**Your task:** Report back every line below that carries the word "NTILE".

[Saved entries]
· · ·

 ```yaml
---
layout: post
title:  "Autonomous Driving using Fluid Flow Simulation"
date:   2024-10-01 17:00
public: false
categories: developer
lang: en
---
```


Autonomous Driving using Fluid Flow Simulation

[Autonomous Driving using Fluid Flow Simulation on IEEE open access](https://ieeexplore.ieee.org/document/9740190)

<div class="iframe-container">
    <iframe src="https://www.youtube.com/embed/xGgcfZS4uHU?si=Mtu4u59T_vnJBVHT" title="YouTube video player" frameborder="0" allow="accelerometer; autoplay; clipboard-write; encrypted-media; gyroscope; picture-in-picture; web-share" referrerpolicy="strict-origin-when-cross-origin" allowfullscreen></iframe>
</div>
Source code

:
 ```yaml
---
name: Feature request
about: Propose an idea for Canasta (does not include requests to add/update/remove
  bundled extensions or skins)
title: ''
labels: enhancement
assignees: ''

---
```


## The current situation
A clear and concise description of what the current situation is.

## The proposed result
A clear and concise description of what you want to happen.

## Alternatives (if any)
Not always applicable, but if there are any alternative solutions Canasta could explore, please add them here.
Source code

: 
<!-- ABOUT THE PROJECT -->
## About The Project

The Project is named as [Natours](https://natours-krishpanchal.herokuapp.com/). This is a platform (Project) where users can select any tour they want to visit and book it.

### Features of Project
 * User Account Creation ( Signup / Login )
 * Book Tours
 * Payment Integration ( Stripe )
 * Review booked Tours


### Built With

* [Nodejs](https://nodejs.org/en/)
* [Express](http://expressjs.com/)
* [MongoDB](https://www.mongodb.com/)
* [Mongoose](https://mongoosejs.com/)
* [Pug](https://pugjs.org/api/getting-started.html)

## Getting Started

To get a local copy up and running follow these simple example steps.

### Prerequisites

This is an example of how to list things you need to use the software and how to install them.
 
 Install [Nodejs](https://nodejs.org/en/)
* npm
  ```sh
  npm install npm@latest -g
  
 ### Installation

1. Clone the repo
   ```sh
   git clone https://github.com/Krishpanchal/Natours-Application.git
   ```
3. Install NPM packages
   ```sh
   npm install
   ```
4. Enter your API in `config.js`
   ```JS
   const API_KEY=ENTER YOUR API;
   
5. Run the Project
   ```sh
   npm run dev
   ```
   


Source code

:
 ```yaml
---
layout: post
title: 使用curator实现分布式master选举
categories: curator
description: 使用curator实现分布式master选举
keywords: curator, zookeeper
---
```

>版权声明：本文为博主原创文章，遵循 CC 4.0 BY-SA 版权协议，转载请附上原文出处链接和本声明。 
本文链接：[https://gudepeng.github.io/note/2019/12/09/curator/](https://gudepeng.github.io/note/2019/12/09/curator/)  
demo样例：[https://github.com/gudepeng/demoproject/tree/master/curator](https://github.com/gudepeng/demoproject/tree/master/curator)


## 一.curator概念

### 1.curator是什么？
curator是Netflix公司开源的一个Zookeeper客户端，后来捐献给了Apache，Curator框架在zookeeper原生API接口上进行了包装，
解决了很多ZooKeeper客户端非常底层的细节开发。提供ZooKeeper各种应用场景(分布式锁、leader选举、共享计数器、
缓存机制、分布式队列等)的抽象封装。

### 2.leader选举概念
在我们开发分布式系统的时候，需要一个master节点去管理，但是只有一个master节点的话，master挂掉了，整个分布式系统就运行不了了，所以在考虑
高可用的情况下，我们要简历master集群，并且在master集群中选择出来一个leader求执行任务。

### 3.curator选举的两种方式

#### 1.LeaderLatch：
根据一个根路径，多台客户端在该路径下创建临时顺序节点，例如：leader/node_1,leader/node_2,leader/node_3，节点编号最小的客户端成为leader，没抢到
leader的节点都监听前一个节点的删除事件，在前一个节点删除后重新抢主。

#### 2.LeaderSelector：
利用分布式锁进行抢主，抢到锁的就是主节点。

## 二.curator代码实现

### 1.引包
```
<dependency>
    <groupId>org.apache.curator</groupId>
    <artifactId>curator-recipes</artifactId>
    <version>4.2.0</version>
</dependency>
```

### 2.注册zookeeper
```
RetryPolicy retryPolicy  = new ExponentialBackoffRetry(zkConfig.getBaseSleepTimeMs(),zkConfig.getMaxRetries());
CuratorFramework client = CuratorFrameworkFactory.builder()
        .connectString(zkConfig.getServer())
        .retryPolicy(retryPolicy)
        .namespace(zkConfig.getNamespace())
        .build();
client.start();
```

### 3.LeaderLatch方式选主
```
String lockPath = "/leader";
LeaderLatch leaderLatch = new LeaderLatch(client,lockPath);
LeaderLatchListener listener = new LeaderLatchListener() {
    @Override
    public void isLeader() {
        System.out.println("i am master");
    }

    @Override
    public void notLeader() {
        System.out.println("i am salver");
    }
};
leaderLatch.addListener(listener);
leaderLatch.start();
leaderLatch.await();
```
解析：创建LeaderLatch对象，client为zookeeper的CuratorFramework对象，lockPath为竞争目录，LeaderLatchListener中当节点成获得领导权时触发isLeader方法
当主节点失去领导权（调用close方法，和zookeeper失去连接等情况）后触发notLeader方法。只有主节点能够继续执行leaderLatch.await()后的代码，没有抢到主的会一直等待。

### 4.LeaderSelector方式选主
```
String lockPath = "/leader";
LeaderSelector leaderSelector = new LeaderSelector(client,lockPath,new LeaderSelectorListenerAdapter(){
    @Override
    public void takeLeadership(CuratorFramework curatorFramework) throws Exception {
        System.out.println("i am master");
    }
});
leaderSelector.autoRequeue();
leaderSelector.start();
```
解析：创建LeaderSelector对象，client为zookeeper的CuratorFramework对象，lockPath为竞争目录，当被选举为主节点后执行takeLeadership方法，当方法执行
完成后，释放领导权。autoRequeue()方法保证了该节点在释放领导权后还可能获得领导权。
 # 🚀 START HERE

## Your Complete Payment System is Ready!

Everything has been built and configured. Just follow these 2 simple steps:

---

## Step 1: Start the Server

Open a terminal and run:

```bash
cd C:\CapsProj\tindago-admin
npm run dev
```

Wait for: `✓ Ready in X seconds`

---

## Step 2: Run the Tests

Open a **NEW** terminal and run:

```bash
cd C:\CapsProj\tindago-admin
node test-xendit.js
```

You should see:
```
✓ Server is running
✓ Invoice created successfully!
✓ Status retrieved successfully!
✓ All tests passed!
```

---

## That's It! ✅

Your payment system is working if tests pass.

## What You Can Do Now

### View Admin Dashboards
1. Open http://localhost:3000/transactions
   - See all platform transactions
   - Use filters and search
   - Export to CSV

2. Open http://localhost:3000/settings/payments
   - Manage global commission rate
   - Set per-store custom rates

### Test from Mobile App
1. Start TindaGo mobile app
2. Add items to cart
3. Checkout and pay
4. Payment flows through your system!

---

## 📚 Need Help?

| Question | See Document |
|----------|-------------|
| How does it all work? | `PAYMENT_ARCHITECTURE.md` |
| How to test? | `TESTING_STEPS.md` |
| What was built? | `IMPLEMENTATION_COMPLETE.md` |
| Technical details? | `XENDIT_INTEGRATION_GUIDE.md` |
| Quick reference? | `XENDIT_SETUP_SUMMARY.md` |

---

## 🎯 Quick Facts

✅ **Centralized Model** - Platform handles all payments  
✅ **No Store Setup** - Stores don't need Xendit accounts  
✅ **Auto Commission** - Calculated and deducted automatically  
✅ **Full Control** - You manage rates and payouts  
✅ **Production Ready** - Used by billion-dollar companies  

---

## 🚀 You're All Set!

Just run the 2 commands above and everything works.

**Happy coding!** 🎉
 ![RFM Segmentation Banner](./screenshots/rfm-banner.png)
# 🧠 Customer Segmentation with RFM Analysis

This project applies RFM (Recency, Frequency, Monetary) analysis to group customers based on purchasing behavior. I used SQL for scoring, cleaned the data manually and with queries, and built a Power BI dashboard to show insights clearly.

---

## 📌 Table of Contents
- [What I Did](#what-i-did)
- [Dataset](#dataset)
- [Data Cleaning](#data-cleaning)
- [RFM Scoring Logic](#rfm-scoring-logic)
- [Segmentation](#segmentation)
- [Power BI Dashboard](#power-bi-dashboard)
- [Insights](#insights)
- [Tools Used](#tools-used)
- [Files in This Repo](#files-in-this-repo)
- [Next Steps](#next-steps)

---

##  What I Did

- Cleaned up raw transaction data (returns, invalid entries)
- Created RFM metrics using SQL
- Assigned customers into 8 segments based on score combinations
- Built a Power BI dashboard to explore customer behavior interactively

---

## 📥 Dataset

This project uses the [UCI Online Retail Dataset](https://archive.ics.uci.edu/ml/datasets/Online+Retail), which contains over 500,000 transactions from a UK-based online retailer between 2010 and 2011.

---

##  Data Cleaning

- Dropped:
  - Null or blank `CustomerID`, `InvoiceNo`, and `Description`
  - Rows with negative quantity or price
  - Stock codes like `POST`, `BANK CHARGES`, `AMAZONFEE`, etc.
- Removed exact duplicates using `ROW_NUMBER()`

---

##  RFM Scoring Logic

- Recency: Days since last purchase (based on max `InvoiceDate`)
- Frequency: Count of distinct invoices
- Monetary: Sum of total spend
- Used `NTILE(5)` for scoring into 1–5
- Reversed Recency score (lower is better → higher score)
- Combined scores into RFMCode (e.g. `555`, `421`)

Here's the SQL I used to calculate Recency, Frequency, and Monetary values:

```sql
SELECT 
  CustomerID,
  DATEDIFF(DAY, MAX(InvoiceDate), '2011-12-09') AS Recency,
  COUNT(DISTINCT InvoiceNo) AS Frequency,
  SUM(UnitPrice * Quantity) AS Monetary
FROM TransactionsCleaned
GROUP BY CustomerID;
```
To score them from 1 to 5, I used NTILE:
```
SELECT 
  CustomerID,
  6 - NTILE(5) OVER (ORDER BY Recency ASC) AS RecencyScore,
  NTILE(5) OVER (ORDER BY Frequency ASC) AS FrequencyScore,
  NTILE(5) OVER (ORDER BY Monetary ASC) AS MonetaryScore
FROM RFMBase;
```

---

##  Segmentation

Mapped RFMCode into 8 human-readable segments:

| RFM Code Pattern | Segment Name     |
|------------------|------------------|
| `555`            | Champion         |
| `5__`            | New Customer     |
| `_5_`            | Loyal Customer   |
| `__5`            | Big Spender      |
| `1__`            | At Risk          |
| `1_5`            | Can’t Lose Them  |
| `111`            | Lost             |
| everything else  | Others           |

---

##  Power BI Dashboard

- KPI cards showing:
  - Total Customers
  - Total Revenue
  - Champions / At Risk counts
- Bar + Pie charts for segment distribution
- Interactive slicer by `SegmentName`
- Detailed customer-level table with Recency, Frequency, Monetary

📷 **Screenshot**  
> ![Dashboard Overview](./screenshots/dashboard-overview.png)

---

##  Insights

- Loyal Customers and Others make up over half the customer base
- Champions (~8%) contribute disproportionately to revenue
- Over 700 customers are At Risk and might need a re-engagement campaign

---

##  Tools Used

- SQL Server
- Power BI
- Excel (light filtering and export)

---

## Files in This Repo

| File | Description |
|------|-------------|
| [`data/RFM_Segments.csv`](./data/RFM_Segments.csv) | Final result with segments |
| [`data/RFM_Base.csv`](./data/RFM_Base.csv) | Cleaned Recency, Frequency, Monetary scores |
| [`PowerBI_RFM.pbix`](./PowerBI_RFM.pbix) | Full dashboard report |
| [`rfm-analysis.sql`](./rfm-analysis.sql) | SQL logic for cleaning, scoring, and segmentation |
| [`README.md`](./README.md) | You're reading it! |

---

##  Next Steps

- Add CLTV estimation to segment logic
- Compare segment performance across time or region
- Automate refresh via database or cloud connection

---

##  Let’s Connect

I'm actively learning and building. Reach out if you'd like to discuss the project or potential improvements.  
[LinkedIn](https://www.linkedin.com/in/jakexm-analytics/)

· · ·

**Task response:**
- Used `NTILE(5)` for scoring into 1–5
To score them from 1 to 5, I used NTILE:
  6 - NTILE(5) OVER (ORDER BY Recency ASC) AS RecencyScore,
  NTILE(5) OVER (ORDER BY Frequency ASC) AS FrequencyScore,
  NTILE(5) OVER (ORDER BY Monetary ASC) AS MonetaryScore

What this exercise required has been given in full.